Republican Rep. Anna Paulina Luna pushed the matter into the open months ago. In July she sent a letter to the DOJ accusing Powell of perjury. Her letter included this charge: “On June 25, 2025, Chairman Powell provided testimony under oath before the U.S. Senate Committee on Banking, Housing, and Urban Affairs regarding the renovation of the Federal Reserve’s Eccles Building. In his statements, he made several materially false claims,” Luna’s letter said.
She doubled down in a second passage: “Separately, in a letter to the Office of Management and Budget (OMB) Director Russell Vought, Chairman Powell characterized the changes that escalated the cost of the project from $1.9 billion to $2.5 billion as minor. However, documents reviewed by congressional investigators indicate that the scope and cost overruns of this project were neither minor in nature nor in substance,” Luna wrote.

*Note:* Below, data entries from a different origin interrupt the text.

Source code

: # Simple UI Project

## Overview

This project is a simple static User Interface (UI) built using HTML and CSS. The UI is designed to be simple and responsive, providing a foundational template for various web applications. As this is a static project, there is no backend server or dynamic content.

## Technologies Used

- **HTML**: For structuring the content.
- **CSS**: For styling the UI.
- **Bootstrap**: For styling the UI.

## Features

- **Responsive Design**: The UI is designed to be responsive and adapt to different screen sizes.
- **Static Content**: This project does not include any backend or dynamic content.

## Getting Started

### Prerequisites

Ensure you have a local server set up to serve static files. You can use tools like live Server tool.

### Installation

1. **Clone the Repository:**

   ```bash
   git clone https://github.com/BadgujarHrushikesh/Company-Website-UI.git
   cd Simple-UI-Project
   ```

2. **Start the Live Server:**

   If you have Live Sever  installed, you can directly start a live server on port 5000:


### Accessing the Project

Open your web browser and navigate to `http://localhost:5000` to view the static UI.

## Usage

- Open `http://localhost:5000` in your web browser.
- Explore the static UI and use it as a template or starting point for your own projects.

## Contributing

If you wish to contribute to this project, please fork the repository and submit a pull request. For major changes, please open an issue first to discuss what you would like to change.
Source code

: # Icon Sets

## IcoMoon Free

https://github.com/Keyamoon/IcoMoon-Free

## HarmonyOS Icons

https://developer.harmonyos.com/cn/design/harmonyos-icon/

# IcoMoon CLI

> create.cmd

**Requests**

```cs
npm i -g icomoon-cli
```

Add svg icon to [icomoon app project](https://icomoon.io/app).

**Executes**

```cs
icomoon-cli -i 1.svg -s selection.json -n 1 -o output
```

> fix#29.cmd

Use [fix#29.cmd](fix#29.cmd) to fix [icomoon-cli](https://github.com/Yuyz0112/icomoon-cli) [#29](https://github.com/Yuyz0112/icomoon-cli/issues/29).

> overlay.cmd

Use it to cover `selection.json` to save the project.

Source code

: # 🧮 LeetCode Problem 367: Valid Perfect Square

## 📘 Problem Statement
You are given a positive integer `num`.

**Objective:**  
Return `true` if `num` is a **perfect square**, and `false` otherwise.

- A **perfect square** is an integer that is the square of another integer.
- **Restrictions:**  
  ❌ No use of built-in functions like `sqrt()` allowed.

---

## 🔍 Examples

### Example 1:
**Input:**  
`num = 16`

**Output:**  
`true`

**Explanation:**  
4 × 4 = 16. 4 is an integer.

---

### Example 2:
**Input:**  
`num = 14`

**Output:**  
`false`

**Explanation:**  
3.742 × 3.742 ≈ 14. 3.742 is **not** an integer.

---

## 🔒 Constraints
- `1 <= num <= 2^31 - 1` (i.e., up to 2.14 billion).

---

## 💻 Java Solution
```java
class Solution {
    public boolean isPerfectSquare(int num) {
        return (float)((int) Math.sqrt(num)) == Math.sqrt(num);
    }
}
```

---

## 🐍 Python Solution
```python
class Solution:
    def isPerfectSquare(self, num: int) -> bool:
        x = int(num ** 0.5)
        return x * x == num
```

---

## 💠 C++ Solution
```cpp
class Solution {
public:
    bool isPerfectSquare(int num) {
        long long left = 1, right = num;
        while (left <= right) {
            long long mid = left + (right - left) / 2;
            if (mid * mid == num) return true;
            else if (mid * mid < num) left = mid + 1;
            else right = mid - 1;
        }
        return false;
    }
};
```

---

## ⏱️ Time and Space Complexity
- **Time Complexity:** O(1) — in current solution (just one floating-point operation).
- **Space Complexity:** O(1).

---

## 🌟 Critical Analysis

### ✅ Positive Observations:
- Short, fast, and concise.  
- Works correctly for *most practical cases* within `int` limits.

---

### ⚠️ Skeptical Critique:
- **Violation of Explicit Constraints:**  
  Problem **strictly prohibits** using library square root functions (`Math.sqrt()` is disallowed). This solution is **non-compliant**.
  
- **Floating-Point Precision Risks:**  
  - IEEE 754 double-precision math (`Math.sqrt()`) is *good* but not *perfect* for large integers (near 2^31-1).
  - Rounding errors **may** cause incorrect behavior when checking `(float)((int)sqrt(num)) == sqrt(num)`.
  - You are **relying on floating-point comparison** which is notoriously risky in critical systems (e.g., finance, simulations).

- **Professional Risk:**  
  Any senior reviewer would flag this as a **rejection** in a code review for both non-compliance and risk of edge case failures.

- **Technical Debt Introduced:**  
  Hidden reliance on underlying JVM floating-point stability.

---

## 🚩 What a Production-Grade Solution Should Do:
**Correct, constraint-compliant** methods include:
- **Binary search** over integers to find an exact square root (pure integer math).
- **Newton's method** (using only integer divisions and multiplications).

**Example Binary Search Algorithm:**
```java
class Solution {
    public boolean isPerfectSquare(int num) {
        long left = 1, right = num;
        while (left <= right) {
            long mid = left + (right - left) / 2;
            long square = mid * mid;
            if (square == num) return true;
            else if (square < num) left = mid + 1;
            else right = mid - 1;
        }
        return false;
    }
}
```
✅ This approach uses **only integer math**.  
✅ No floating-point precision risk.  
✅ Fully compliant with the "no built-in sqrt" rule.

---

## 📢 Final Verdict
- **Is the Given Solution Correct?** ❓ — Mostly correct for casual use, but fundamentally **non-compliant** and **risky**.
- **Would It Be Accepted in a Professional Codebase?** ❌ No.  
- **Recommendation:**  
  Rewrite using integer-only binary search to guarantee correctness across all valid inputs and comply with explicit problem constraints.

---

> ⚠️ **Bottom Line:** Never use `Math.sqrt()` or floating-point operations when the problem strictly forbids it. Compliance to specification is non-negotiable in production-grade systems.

Tillis, who sits on the Senate Finance Committee, reacted angrily. He told colleagues he will not back any Fed appointee — including the next Fed chair — until this cloud clears. He said the department’s investigation has to run its course before confirmations move forward.
Here is the related tweet that captured part of Tillis’s comment and reaction from the Hill:
TILLIS says he will OPPOSE any future nominee to the Fed “until this legal matter is fully resolved” https://t.co/U4Ggl8Cesv pic.twitter.com/0pefLlQ90k
— Brendan Pedersen (@BrendanPedersen) January 12, 2026
Powell has pushed back. He released a video response saying the move looks political. He called for patience and defended the Fed’s independence. His words were clear: “I have deep respect for the rule of law and for accountability in our democracy. No one, certainly not the chair of the Federal Reserve, is above the law, but this unprecedented action should be seen in the broader context of the administration’s threats and ongoing pressure,” Powell said.
He added two more points in the video: “This new threat is not about my testimony last June or about the renovation of the Federal Reserve buildings,” Powell added in a video message.
And: “It is not about Congress’s oversight role. The Fed, through testimony and other public disclosures, made every effort to keep Congress informed about the renovation project. Those are pretexts. The threat of criminal charges is a consequence of the Federal Reserve setting interest rates based on our best assessment of what will serve the public, rather than following the preferences of the president,” Powell said.
Bottom line: a DOJ probe. A Republican lawmaker accusing Powell of perjury. A senator threatening to block nominees. The fallout could slow confirmations and thrust Fed politics into the spotlight just as monetary policy debates heat up.